Each team will have two challenges at the start of the game, and similar to replay reviews, a team that successfully challenges a call will retain their challenge. But unlike replay reviews, which take an average of almost two minutes, ABS challenges will be nearly immediate, with the average challenge during minor league testing taking 17 seconds according to MLB.com’s Anthony Castrovince.

Above all, umpires, like officials in any sport, want to “get it right,” and while every umpire or referee knows that they’re not going to get it right 100% of the time (Pat Hoberg, who famously got all 129 ball/strike calls correct in Game Two of the 2022 World Series, won’t be walking through that door), they do the best they can, given the circumstances.

Some are going to be better than others, but at the MLB level, the umpires calling balls and strikes are pretty dang good, and the numbers bear that out.

According to Umpire Scorecards, which tracks the accuracy of ball and strike calls across MLB, the average expected accuracy (the number of expected correct calls divided by the total number of ball/strike calls) is just under 94% — meaning that approximately six in 100 ball/strike calls are expected to be incorrect.

Of the 90 different umpires who worked behind the plate during MLB games during 2024, none had a “perfect game,” where they got every single ball/strike call correct, but 10 — Gabe Morales, Quinn Wolcott, Alex Tosi, Adam Hamari, Chad Whitson, Will Little, Nestor Ceja, Ben May, Sean Barber, and D.J. Reyburn — each had at least one game where they called balls and strikes with better than 99% accuracy.
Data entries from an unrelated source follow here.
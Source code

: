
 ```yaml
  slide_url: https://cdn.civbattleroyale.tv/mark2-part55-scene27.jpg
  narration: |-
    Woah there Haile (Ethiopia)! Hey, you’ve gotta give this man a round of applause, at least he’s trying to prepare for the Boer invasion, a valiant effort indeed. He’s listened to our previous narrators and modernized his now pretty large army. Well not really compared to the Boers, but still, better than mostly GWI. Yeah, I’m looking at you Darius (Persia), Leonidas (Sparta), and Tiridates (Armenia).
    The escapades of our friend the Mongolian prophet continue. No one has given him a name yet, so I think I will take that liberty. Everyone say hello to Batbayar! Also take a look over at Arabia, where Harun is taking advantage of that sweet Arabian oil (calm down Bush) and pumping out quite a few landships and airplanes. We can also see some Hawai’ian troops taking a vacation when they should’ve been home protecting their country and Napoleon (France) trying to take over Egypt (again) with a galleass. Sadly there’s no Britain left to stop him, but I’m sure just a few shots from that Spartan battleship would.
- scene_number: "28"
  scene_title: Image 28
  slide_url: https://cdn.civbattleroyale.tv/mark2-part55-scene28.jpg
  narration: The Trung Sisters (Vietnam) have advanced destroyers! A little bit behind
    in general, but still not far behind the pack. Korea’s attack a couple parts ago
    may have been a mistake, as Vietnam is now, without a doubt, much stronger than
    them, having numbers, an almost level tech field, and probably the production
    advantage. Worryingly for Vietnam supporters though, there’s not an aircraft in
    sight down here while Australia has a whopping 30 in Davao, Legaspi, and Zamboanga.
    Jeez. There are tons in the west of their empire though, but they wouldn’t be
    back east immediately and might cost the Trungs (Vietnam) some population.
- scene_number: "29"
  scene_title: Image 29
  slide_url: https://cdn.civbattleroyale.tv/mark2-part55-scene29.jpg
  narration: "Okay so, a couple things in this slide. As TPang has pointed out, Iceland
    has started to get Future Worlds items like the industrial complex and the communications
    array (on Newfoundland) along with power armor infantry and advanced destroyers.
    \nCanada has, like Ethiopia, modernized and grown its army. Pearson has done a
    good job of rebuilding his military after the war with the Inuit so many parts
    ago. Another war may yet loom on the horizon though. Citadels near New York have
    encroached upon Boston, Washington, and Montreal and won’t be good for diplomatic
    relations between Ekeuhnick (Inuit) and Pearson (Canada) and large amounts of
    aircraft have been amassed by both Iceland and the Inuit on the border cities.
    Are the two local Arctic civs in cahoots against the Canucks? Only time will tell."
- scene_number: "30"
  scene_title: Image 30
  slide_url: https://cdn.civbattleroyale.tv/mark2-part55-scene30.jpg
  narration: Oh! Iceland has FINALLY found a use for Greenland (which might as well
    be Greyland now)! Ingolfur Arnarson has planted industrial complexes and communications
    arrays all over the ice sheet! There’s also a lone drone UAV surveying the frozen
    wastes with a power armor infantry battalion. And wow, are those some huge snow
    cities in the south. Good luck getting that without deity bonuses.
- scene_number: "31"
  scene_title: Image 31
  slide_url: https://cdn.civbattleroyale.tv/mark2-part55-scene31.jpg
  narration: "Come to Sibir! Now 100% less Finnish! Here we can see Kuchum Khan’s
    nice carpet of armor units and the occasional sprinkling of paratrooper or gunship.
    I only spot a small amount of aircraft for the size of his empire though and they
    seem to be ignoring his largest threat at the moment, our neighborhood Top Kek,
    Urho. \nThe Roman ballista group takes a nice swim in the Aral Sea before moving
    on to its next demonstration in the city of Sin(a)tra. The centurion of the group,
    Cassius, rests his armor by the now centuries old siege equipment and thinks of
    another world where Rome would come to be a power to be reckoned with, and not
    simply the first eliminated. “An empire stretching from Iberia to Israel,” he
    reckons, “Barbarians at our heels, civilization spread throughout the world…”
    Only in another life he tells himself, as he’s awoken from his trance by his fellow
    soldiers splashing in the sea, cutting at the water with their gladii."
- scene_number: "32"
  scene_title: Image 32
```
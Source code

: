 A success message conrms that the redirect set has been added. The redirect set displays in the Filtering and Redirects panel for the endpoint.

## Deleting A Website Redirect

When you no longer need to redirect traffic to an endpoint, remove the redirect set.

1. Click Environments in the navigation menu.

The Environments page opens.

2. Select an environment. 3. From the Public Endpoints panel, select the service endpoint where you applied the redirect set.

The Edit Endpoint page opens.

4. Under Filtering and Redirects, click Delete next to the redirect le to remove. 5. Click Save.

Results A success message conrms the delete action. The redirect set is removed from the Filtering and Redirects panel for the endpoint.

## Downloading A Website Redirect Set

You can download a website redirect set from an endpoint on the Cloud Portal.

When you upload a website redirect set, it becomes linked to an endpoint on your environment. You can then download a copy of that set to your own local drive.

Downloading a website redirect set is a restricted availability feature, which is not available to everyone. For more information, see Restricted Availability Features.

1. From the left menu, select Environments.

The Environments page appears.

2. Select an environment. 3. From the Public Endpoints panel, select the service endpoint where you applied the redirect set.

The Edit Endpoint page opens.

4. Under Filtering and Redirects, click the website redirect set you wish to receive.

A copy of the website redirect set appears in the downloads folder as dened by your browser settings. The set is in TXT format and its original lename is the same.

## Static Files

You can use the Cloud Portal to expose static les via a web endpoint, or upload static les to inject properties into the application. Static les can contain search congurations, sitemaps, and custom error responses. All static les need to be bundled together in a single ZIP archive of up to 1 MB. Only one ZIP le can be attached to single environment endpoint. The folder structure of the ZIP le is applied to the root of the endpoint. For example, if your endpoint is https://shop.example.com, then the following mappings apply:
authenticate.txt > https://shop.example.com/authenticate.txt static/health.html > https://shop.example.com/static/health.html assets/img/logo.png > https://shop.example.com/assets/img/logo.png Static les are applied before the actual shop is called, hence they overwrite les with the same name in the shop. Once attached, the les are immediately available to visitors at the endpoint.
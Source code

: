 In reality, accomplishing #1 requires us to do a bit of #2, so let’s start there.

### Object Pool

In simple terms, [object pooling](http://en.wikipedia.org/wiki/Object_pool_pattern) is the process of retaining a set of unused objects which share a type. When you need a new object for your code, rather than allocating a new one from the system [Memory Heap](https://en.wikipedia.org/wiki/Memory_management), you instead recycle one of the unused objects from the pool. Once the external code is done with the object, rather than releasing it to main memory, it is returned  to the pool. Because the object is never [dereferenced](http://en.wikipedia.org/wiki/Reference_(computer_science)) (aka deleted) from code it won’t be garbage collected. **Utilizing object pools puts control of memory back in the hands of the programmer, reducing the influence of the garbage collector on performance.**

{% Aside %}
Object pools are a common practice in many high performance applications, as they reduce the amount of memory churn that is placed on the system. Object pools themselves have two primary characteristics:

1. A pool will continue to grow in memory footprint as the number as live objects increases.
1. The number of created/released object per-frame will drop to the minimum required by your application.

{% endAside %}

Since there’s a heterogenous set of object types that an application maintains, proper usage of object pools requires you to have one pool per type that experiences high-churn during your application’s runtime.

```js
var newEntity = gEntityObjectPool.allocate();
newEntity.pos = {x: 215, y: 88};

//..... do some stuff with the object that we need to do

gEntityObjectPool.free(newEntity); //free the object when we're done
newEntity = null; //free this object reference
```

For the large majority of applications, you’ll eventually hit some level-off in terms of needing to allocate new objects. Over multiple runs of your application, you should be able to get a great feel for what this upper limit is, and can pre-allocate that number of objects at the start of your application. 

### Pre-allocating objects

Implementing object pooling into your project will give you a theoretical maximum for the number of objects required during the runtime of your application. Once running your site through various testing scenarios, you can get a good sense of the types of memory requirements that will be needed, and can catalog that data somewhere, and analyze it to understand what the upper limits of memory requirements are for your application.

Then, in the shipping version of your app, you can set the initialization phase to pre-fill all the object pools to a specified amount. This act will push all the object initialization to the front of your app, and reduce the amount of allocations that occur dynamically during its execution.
May did it twice, getting 99.1% of his ball/strike calls right on April 18 when the Los Angeles Angels visited that Tampa Bay Rays and 99.2% of his calls right on June 23 when the Arizona Diamondbacks visited the Philadelphia Phillies.

And what about their worst games? More than a third (34-of-90) of umpires who worked behind the plate were better than 90% in their worst game of the year. Only two umpires — Roberto Ortiz and John Bacon — had were less than 85% accurate in their worst games. Bacon got 84.7% of his calls right behind the dish on June 26 when the Oakland Athletics played the Los Angeles Angels in Anaheim, and in a bizarre coincidence, Ortiz got 84.5% of his calls right in Anaheim on June 27 — the very next day — when the Detroit Tigers came to town. Those were the two least accurate days for a plate umpire in MLB last season.

Over the past 20 years, starting with the introduction of QuesTec and later PITCHf/x and TrackMan, systems designed to gauge the accuracy of ball/strike calls, MLB has greatly improved the consistency and accuracy of umpires working behind the plate — not only in making the umpires more consistent game-to-game, but making the strike zone far more consistent across the entire MLB umpiring staff.

The introduction of ABS challenges retains the human element to calling balls and strikes while also helping to further sharpen the abilities of MLB’s umpires.

And having limited ABS challenges to ball/strike calls isn’t going to increase the length of MLB games significantly, unless an umpire is having a historically bad day behind the plate, with repeated challenges to calls upheld.

Players will have to be judicious in deciding when to use their team’s two challenges, likely retaining them until crucial points in the game — for example, there’s far more value in challenging a close call with two outs and runners on that would end an inning late in the game than challenging the call on the first pitch of an at-bat in an early inning.

And while this test will not be extended beyond Spring Training games in 2025, it could be coming to the regular season, and if it does, I, for one, welcome our robotic umpire overlords.

The men working behind the plate just want to get their calls right as much as possible, and ultimately, the ABS challenge system will help them do so.